[Your task]:
All of the data needs to be printed again, exactly as written.

(Records excerpted from a collection)

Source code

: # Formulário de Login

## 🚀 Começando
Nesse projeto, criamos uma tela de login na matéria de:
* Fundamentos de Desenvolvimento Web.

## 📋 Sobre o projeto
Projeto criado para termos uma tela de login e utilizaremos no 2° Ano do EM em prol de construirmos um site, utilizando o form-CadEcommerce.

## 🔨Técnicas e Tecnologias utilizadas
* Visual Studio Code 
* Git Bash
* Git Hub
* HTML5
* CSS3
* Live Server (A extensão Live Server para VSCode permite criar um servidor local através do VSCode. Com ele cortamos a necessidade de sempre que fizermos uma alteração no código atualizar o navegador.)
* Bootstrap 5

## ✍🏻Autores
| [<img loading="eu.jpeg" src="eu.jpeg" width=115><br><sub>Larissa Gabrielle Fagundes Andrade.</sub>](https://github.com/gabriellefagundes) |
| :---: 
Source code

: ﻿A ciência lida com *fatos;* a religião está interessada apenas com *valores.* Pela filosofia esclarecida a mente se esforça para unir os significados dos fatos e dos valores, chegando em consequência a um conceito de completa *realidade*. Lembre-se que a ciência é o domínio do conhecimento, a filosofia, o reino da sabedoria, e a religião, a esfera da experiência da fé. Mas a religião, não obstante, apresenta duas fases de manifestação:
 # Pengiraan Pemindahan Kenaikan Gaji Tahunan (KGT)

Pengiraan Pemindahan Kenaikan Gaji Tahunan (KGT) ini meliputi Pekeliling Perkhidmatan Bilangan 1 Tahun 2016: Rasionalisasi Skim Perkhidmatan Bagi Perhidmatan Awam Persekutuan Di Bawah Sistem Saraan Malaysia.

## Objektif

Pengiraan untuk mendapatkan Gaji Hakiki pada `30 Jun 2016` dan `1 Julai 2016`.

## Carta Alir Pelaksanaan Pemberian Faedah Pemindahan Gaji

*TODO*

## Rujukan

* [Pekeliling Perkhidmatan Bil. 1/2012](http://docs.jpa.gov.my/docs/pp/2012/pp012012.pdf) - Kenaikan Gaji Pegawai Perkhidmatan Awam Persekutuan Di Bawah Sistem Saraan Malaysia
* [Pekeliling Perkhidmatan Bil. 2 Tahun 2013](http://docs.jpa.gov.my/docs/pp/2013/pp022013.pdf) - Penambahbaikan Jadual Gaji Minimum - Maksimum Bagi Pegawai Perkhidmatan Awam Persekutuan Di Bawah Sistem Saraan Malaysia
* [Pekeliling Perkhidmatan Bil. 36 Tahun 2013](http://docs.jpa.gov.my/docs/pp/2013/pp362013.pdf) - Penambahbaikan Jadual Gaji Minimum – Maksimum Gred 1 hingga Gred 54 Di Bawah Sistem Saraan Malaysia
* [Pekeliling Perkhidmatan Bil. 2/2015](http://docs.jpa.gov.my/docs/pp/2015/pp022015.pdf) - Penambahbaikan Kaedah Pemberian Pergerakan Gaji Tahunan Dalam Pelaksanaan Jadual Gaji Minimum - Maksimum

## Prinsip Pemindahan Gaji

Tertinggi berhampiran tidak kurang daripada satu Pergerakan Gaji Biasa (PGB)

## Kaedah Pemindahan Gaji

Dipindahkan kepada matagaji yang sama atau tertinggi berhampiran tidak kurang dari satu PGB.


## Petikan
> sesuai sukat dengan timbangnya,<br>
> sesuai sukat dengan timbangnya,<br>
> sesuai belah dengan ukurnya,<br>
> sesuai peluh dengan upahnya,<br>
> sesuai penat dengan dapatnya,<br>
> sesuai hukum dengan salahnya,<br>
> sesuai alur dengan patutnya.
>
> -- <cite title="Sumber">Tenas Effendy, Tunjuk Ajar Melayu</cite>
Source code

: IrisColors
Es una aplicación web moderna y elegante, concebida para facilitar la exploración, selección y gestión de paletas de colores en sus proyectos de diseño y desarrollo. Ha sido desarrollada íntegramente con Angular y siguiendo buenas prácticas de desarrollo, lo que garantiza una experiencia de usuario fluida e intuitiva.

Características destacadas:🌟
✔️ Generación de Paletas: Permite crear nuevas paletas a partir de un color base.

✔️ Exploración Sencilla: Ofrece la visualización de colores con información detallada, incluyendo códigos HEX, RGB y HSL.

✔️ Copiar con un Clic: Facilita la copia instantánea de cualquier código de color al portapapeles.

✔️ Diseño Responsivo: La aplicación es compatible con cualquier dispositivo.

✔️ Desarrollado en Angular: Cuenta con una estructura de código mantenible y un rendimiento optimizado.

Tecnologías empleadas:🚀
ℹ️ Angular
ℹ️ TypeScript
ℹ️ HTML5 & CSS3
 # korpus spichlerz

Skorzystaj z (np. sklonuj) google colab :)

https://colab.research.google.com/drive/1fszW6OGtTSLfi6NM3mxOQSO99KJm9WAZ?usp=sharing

[The answer]:
Source code

: # Formulário de Login

## 🚀 Começando
Nesse projeto, criamos uma tela de login na matéria de:
* Fundamentos de Desenvolvimento Web.

## 📋 Sobre o projeto
Projeto criado para termos uma tela de login e utilizaremos no 2° Ano do EM em prol de construirmos um site, utilizando o form-CadEcommerce.

## 🔨Técnicas e Tecnologias utilizadas
* Visual Studio Code 
* Git Bash
* Git Hub
* HTML5
* CSS3
* Live Server (A extensão Live Server para VSCode permite criar um servidor local através do VSCode. Com ele cortamos a necessidade de sempre que fizermos uma alteração no código atualizar o navegador.)
* Bootstrap 5

## ✍🏻Autores
| [<img loading="eu.jpeg" src="eu.jpeg" width=115><br><sub>Larissa Gabrielle Fagundes Andrade.</sub>](https://github.com/gabriellefagundes) |
| :---: 
Source code

: ﻿A ciência lida com *fatos;* a religião está interessada apenas com *valores.* Pela filosofia esclarecida a mente se esforça para unir os significados dos fatos e dos valores, chegando em consequência a um conceito de completa *realidade*. Lembre-se que a ciência é o domínio do conhecimento, a filosofia, o reino da sabedoria, e a religião, a esfera da experiência da fé. Mas a religião, não obstante, apresenta duas fases de manifestação:
 # Pengiraan Pemindahan Kenaikan Gaji Tahunan (KGT)

Pengiraan Pemindahan Kenaikan Gaji Tahunan (KGT) ini meliputi Pekeliling Perkhidmatan Bilangan 1 Tahun 2016: Rasionalisasi Skim Perkhidmatan Bagi Perhidmatan Awam Persekutuan Di Bawah Sistem Saraan Malaysia.

## Objektif

Pengiraan untuk mendapatkan Gaji Hakiki pada `30 Jun 2016` dan `1 Julai 2016`.

## Carta Alir Pelaksanaan Pemberian Faedah Pemindahan Gaji

*TODO*

## Rujukan

* [Pekeliling Perkhidmatan Bil. 1/2012](http://docs.jpa.gov.my/docs/pp/2012/pp012012.pdf) - Kenaikan Gaji Pegawai Perkhidmatan Awam Persekutuan Di Bawah Sistem Saraan Malaysia
* [Pekeliling Perkhidmatan Bil. 2 Tahun 2013](http://docs.jpa.gov.my/docs/pp/2013/pp022013.pdf) - Penambahbaikan Jadual Gaji Minimum - Maksimum Bagi Pegawai Perkhidmatan Awam Persekutuan Di Bawah Sistem Saraan Malaysia
* [Pekeliling Perkhidmatan Bil. 36 Tahun 2013](http://docs.jpa.gov.my/docs/pp/2013/pp362013.pdf) - Penambahbaikan Jadual Gaji Minimum – Maksimum Gred 1 hingga Gred 54 Di Bawah Sistem Saraan Malaysia
* [Pekeliling Perkhidmatan Bil. 2/2015](http://docs.jpa.gov.my/docs/pp/2015/pp022015.pdf) - Penambahbaikan Kaedah Pemberian Pergerakan Gaji Tahunan Dalam Pelaksanaan Jadual Gaji Minimum - Maksimum

## Prinsip Pemindahan Gaji

Tertinggi berhampiran tidak kurang daripada satu Pergerakan Gaji Biasa (PGB)

## Kaedah Pemindahan Gaji

Dipindahkan kepada matagaji yang sama atau tertinggi berhampiran tidak kurang dari satu PGB.


## Petikan
> sesuai sukat dengan timbangnya,<br>
> sesuai sukat dengan timbangnya,<br>
> sesuai belah dengan ukurnya,<br>
> sesuai peluh dengan upahnya,<br>
> sesuai penat dengan dapatnya,<br>
> sesuai hukum dengan salahnya,<br>
> sesuai alur dengan patutnya.
>
> -- <cite title="Sumber">Tenas Effendy, Tunjuk Ajar Melayu</cite>
Source code

: IrisColors
Es una aplicación web moderna y elegante, concebida para facilitar la exploración, selección y gestión de paletas de colores en sus proyectos de diseño y desarrollo. Ha sido desarrollada íntegramente con Angular y siguiendo buenas prácticas de desarrollo, lo que garantiza una experiencia de usuario fluida e intuitiva.

Características destacadas:🌟
✔️ Generación de Paletas: Permite crear nuevas paletas a partir de un color base.

✔️ Exploración Sencilla: Ofrece la visualización de colores con información detallada, incluyendo códigos HEX, RGB y HSL.

✔️ Copiar con un Clic: Facilita la copia instantánea de cualquier código de color al portapapeles.

✔️ Diseño Responsivo: La aplicación es compatible con cualquier dispositivo.

✔️ Desarrollado en Angular: Cuenta con una estructura de código mantenible y un rendimiento optimizado.

Tecnologías empleadas:🚀
ℹ️ Angular
ℹ️ TypeScript
ℹ️ HTML5 & CSS3
 # korpus spichlerz

Skorzystaj z (np. sklonuj) google colab :)

https://colab.research.google.com/drive/1fszW6OGtTSLfi6NM3mxOQSO99KJm9WAZ?usp=sharing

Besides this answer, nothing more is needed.